A startup brand breaks out through social media ads. Big-budget competitors get in the game. Prices and competition go up. Now the startup can’t keep up with the monthly ad bill.
Sound familiar? It’s a trend exacerbated by IOS updates from Apple in 2021 that left ecommerce brands stalled or struggling to get the return on ad spend (ROAS) they had in the second half of the 2010s.
That’s why Dylan Kelley, founder of Wavebreak, is helping his clients optimize two traditional digital marketing channels—email and SMS.
Wavebreak is one of the leading agencies in the direct-to-consumer (DTC) space, helping ecommerce brands like Nutrafol, Dune, Halo Collar, and Ballsy grow their email and SMS programs.
Kelley developed frameworks that have helped ecommerce brands reinvigorate their marketing strategy, and it started by focusing on what wasn’t trendy.
A Ballsy Approach
One of Wavebreak’s best referrals is Ballsy, the makers of Ballwash, a trendsetter in the rise of alternative DTC brands using scroll-stopping messaging.
“When they came to us, they were getting open rates below 10 percent,” Kelley says. “They struggled to really find an agency who could match their fun, outgoing, and crazy kind of brand voice while also making sure it’s not too crazy.”
Wavebreak rebuilt Ballsy’s database from the ground up by targeting its most engaged subscribers and gaining a stronger sender reputation. Then, they slowly brought more subscribers into the segmentation and started testing everything.
“For them specifically, we found short and simple works really well; outlandish subject lines get the most opens.”
The team dug deeper into the customer behavior and found a chunk of their buyers were women buying for their spouses on holidays. So they created different messaging for male and female customers and have gotten more segmented over time.
“That’s one of the biggest things that I talk about is people get segmentation wrong,” Kelley says. “They think you have to get super granular, but we’ve tested that, and that doesn’t work. Instead, our approach is much more high-level.”

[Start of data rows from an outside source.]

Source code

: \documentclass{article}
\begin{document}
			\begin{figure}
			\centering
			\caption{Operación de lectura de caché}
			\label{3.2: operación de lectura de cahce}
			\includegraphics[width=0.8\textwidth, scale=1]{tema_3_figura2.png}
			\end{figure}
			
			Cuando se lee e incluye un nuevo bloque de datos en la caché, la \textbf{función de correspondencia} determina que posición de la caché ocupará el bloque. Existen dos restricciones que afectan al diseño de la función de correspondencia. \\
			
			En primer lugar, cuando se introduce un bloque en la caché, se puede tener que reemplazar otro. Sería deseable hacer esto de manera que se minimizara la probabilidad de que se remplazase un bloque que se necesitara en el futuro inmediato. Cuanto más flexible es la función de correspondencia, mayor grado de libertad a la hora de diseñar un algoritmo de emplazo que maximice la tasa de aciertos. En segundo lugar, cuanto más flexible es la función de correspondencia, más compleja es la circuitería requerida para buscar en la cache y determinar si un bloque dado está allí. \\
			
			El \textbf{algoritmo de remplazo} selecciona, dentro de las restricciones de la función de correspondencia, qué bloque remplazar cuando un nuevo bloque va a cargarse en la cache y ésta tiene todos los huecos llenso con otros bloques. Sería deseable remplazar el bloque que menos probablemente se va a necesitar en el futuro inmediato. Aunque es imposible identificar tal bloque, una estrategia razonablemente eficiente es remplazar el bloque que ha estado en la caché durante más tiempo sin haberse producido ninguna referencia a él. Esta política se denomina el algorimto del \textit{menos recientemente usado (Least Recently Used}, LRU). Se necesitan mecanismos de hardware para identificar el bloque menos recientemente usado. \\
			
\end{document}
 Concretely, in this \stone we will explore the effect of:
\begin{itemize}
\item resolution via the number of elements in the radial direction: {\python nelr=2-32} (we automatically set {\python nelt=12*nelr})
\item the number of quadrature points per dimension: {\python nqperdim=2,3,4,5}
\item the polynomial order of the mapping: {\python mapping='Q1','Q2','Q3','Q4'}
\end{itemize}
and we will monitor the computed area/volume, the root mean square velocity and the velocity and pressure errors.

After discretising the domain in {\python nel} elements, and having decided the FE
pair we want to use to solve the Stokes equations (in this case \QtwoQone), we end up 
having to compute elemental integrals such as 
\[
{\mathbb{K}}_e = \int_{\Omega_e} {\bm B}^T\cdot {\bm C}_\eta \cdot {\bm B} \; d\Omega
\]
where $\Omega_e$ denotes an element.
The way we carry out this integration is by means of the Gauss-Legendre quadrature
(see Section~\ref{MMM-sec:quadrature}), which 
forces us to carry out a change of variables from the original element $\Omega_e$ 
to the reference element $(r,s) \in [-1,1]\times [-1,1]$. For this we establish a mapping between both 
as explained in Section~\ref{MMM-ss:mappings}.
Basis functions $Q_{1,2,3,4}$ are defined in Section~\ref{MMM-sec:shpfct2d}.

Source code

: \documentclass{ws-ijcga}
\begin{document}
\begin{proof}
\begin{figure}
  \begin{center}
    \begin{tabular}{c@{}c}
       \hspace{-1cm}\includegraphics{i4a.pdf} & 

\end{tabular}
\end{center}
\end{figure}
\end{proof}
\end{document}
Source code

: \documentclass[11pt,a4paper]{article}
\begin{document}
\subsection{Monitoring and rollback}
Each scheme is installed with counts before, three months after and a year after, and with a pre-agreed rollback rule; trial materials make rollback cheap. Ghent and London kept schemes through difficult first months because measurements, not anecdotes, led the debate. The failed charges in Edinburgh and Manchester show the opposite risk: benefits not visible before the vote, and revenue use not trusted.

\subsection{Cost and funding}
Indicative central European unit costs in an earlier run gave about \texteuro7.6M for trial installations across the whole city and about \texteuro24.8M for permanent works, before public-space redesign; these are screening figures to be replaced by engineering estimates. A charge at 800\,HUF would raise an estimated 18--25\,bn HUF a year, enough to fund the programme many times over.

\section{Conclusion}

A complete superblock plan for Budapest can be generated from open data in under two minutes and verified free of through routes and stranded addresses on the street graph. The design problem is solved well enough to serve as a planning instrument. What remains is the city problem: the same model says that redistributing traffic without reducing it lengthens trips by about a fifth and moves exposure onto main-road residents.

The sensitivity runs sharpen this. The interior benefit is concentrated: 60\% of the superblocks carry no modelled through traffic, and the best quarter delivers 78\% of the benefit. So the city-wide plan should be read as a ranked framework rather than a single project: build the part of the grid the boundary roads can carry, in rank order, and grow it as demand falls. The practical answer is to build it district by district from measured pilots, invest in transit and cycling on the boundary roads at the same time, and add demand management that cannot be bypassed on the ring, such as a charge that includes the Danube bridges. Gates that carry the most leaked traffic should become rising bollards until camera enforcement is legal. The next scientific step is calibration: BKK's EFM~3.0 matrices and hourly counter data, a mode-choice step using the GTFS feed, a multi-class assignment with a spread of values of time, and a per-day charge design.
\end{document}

Kelley says that having a cohesive and advanced strategy was the key to increasing Ballsy’s open rates by 30 to 40 percent and ultimately tripling revenue.

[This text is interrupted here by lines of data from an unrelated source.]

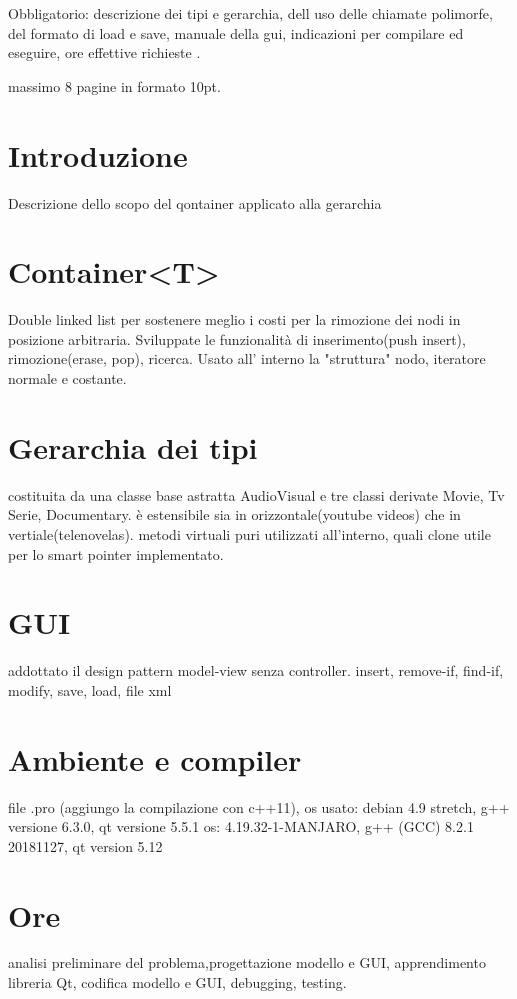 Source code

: 


    Obbligatorio: descrizione dei tipi e gerarchia, dell uso delle chiamate polimorfe, del formato di load e save, manuale della gui, indicazioni per compilare ed eseguire, ore effettive richieste .

    massimo 8 pagine in formato 10pt.
    \section{Introduzione}
        Descrizione dello scopo del qontainer applicato alla gerarchia

    \section{Container<T>}
        Double linked list per sostenere meglio i costi per la rimozione dei nodi in posizione arbitraria. Sviluppate le funzionalità di inserimento(push insert), rimozione(erase, pop), ricerca. Usato all' interno la "struttura" nodo, iteratore normale e costante. 

    \section{Gerarchia dei tipi}
        
        costituita da una classe base astratta AudioVisual e tre classi derivate Movie, Tv Serie, Documentary. è estensibile sia in orizzontale(youtube videos) che in vertiale(telenovelas). metodi virtuali puri utilizzati all'interno, quali clone utile per lo smart pointer implementato. 

    \section{GUI}
        addottato il design pattern model-view senza controller. 
        insert, remove-if, find-if, modify, save, load, file xml

    \section{Ambiente e compiler}
        file .pro (aggiungo la compilazione con c++11), os usato: debian 4.9 stretch, g++ versione 6.3.0, qt versione 5.5.1
        os: 4.19.32-1-MANJARO, g++ (GCC) 8.2.1 20181127, qt version 5.12

    \section{Ore}
        analisi preliminare del problema,progettazione
        modello e GUI, apprendimento libreria Qt, codifica modello e GUI, debugging, testing.


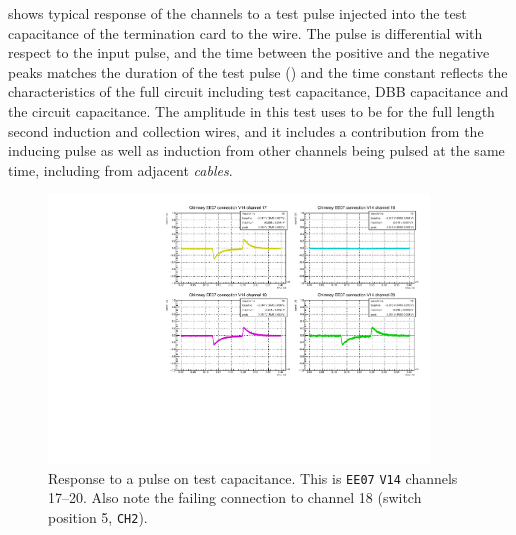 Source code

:  shows typical response of the channels to a test
pulse injected into the test capacitance of the termination card to the wire.
The pulse is differential with respect to the input pulse, and the time between
the positive and the negative peaks matches the duration of the test pulse
() and the time constant reflects the characteristics of the
full circuit including test capacitance, DBB capacitance and the circuit
capacitance. The amplitude in this test uses to be 
for the full length second induction and collection wires, and it includes a
contribution from the inducing pulse as well as induction from other channels
being pulsed at the same time, including from adjacent \emph{cables}.
\begin{figure}
  \centering
    \includegraphics[width=0.9\textwidth]{fig/CPULSEWaves_ChimneyEE07_ConnV14_Pos5}
  \caption{
    Response to a pulse on test capacitance.
    This is \texttt{EE07} \texttt{V14} channels 17--20.
    Also note the failing connection to channel 18 (switch position 5, \texttt{CH2}).
    \label{fig:TestPulseResponse}
    \label{fig:TestBoxDeadChannel}
  }
\end{figure}

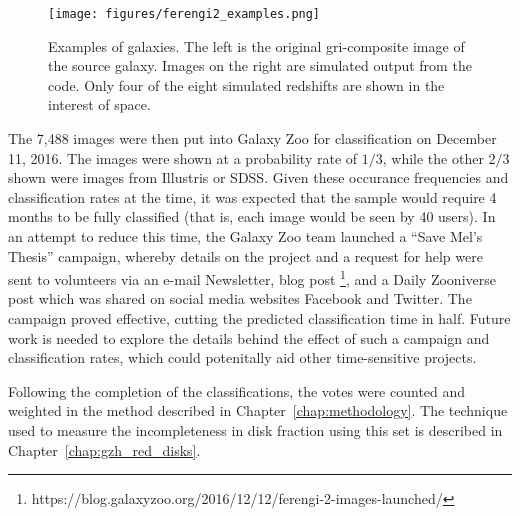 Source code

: \begin{figure}
\centering
\texttt{[image: figures/ferengi2\_examples.png]}
\caption{Examples of  galaxies. The left is the original gri-composite image of the source galaxy. Images on the right are simulated output from the \ferengi{} code. Only four of the eight simulated redshifts are shown in the interest of space.} 
\label{fig:ferengi2_examples}
\end{figure}

The 7,488  images were then put into Galaxy Zoo for classification on December 11, 2016. The images were shown at a probability rate of $1/3$, while the other $2/3$ shown were images from Illustris or SDSS. Given these occurance frequencies and classification rates at the time, it was expected that the sample would require 4 months to be fully classified (that is, each image would be seen by 40 users). In an attempt to reduce this time, the Galaxy Zoo team launched a ``Save Mel's Thesis'' campaign, whereby details on the project and a request for help were sent to volunteers via an e-mail Newsletter, blog post \footnote{https://blog.galaxyzoo.org/2016/12/12/ferengi-2-images-launched/}, and a Daily Zooniverse post which was shared on social media websites Facebook and Twitter. The campaign proved effective, cutting the predicted classification time in half. Future work is needed to explore the details behind the effect of such a campaign and classification rates, which could potenitally aid other time-sensitive projects. 

Following the completion of the  classifications, the votes were counted and weighted in the method described in Chapter~\ref{chap:methodology}. The technique used to measure the incompleteness in disk fraction using this set is described in Chapter~\ref{chap:gzh_red_disks}. 




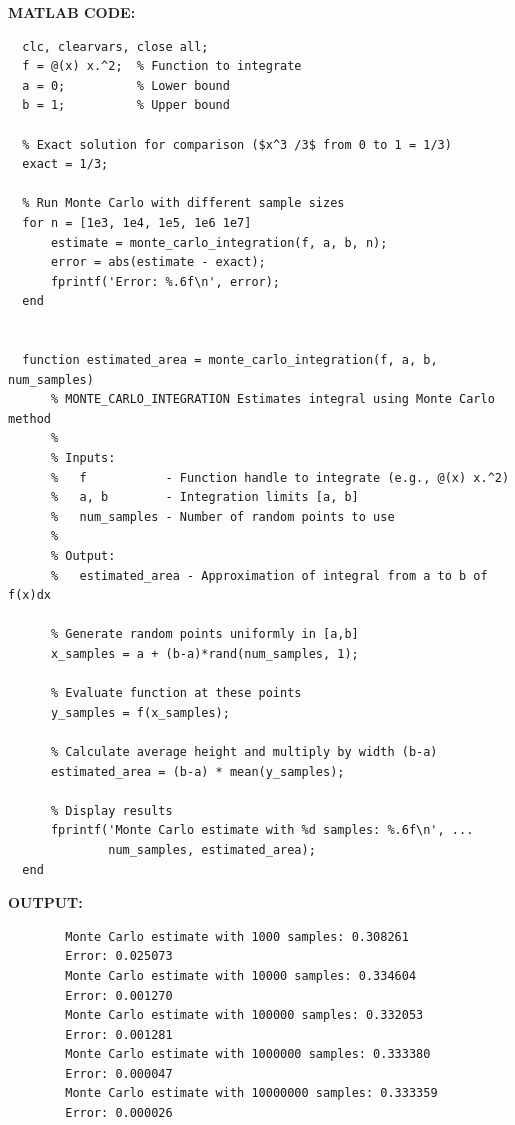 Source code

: \documentclass[12pt]{report}
\begin{document}
  \vspace{0.5cm}
  \noindent \textbf{MATLAB CODE:}
  \begin{lstlisting}
  clc, clearvars, close all;
  f = @(x) x.^2;  % Function to integrate
  a = 0;          % Lower bound
  b = 1;          % Upper bound

  % Exact solution for comparison ($x^3 /3$ from 0 to 1 = 1/3)
  exact = 1/3; 

  % Run Monte Carlo with different sample sizes
  for n = [1e3, 1e4, 1e5, 1e6 1e7]
      estimate = monte_carlo_integration(f, a, b, n);
      error = abs(estimate - exact);
      fprintf('Error: %.6f\n', error);
  end


  function estimated_area = monte_carlo_integration(f, a, b, num_samples)
      % MONTE_CARLO_INTEGRATION Estimates integral using Monte Carlo method
      %
      % Inputs:
      %   f           - Function handle to integrate (e.g., @(x) x.^2)
      %   a, b        - Integration limits [a, b]
      %   num_samples - Number of random points to use
      %
      % Output:
      %   estimated_area - Approximation of integral from a to b of f(x)dx

      % Generate random points uniformly in [a,b]
      x_samples = a + (b-a)*rand(num_samples, 1);
      
      % Evaluate function at these points
      y_samples = f(x_samples);
      
      % Calculate average height and multiply by width (b-a)
      estimated_area = (b-a) * mean(y_samples);
      
      % Display results
      fprintf('Monte Carlo estimate with %d samples: %.6f\n', ...
              num_samples, estimated_area);
  end
  \end{lstlisting}

  \vspace{0.5cm}
  \textbf{OUTPUT:} 
  \begin{verbatim}
        Monte Carlo estimate with 1000 samples: 0.308261
        Error: 0.025073
        Monte Carlo estimate with 10000 samples: 0.334604
        Error: 0.001270
        Monte Carlo estimate with 100000 samples: 0.332053
        Error: 0.001281
        Monte Carlo estimate with 1000000 samples: 0.333380
        Error: 0.000047
        Monte Carlo estimate with 10000000 samples: 0.333359
        Error: 0.000026
  \end{verbatim}
\end{document}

The other email strategy that’s worked for Wavebreak’s clients is creative.
“Over the last six months, we’ve increased open rates by 30 to 40 percent not just by sending less content but better content,” Kelley says.
Kelley sees brands investing in email creative as an afterthought compared to social media ads. Instead, he suggests brands should inject personality into their copy and send emails people look forward to getting. He’s seen email revenue grow as much as 30 percent by improving the creative inside the email.
“So many people are flying by the seat of their pants,” Kelley says. “If they would slow down and be more strategic and focus on quality, they’d see way more results from email.”
Kelley says there is no silver bullet to creating an email strategy that drives revenue. But he believes segmentation and personalization are the future, thanks to the increase in actionable customer data.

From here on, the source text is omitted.